State how many lines of the material below contain the word "docker". Add nothing else.

[Record set]

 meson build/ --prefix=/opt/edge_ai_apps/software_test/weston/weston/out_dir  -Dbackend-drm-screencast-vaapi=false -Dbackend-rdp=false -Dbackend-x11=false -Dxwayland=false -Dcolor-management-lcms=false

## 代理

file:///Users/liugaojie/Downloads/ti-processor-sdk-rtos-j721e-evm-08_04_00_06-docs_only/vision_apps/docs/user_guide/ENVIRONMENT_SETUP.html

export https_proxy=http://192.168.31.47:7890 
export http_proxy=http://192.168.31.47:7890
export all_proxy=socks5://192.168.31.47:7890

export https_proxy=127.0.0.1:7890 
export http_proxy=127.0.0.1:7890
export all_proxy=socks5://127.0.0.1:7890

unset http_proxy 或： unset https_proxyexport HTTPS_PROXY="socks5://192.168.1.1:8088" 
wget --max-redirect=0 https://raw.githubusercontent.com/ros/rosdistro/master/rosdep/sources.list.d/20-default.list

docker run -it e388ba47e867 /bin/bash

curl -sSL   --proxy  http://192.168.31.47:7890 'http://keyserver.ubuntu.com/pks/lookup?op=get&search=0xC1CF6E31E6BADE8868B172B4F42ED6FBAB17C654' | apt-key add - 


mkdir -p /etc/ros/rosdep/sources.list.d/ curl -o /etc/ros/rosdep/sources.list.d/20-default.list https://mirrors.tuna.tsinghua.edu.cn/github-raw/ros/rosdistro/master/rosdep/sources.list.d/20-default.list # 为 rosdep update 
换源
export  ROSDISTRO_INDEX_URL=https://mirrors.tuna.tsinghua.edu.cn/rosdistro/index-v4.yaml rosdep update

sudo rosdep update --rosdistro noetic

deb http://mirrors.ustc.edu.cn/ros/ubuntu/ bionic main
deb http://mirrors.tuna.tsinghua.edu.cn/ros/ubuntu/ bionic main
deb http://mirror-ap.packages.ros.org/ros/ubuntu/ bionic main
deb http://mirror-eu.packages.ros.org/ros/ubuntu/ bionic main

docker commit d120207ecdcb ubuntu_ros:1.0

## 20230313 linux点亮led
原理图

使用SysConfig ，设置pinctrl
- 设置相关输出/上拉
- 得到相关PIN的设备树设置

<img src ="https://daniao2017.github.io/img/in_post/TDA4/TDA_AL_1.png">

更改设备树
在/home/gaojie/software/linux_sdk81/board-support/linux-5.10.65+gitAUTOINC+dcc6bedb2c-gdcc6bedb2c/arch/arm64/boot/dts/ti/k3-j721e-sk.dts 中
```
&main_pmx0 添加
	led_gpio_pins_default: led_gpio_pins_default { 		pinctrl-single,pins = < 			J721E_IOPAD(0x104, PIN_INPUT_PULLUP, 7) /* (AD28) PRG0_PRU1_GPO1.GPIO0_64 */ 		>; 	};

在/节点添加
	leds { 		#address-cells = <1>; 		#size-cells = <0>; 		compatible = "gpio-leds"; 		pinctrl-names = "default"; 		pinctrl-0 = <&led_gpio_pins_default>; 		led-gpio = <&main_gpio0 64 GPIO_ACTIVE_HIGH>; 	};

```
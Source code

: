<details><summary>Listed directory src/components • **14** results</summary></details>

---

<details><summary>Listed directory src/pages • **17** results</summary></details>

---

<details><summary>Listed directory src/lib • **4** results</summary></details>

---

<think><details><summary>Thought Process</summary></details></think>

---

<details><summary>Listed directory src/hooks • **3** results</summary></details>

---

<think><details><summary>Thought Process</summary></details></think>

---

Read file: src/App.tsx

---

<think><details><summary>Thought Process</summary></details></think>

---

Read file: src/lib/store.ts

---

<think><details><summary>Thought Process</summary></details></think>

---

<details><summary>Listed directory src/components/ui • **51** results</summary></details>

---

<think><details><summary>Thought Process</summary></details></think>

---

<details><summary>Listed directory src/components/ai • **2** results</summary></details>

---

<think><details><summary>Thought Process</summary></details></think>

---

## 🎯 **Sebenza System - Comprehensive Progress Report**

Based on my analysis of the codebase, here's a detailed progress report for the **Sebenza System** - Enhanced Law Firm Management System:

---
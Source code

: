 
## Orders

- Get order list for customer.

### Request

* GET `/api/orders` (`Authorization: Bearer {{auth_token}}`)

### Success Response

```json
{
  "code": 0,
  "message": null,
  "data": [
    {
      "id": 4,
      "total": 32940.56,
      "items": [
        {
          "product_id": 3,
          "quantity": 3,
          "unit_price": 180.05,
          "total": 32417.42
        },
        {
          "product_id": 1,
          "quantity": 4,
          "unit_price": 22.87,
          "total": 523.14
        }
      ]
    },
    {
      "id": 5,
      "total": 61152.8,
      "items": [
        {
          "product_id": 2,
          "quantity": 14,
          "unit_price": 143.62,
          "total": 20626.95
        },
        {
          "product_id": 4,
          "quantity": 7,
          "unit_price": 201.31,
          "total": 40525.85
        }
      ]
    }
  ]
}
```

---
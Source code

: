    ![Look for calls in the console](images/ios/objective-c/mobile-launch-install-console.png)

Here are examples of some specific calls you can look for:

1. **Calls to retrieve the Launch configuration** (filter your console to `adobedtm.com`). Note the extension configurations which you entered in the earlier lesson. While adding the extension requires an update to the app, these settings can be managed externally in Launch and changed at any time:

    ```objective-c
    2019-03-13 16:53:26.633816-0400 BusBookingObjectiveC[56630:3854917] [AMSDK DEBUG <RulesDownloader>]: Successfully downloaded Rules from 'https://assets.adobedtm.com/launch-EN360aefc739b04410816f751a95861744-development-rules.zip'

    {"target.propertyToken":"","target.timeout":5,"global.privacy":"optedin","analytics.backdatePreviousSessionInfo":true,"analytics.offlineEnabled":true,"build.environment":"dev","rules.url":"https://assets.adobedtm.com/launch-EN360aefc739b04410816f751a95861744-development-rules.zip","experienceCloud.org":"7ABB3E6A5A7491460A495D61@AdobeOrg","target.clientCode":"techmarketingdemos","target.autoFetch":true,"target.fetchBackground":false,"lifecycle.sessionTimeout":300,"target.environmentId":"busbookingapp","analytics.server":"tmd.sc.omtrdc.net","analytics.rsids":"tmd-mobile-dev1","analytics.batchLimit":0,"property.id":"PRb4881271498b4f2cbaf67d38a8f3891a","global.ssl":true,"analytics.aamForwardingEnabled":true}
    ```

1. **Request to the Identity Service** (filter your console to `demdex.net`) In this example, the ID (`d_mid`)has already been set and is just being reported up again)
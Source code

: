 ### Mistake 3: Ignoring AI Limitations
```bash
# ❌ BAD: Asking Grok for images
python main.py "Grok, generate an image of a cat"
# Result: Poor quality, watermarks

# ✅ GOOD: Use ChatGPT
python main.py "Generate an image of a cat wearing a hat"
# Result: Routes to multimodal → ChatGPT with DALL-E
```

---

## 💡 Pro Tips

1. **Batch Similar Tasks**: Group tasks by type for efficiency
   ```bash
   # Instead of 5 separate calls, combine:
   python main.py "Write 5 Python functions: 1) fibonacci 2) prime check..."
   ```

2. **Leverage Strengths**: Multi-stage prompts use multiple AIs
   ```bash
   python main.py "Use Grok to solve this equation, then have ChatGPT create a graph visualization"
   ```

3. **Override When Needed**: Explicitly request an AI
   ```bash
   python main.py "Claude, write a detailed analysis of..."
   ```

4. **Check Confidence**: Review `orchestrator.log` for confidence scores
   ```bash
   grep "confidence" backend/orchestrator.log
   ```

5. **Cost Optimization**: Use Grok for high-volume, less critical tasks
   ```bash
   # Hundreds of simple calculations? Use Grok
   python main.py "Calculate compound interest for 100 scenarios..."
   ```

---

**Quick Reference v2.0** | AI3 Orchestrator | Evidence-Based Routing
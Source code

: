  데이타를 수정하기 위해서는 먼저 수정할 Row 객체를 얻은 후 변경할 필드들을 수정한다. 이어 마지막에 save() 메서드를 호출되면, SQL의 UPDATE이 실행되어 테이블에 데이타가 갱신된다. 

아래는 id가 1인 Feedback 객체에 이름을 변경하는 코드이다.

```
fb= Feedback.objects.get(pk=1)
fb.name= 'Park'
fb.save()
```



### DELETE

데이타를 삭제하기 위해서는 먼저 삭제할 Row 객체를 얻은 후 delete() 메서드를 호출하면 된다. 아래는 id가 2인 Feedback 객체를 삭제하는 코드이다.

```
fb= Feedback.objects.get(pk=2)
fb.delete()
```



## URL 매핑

[/Record set]

_Expected answer_
2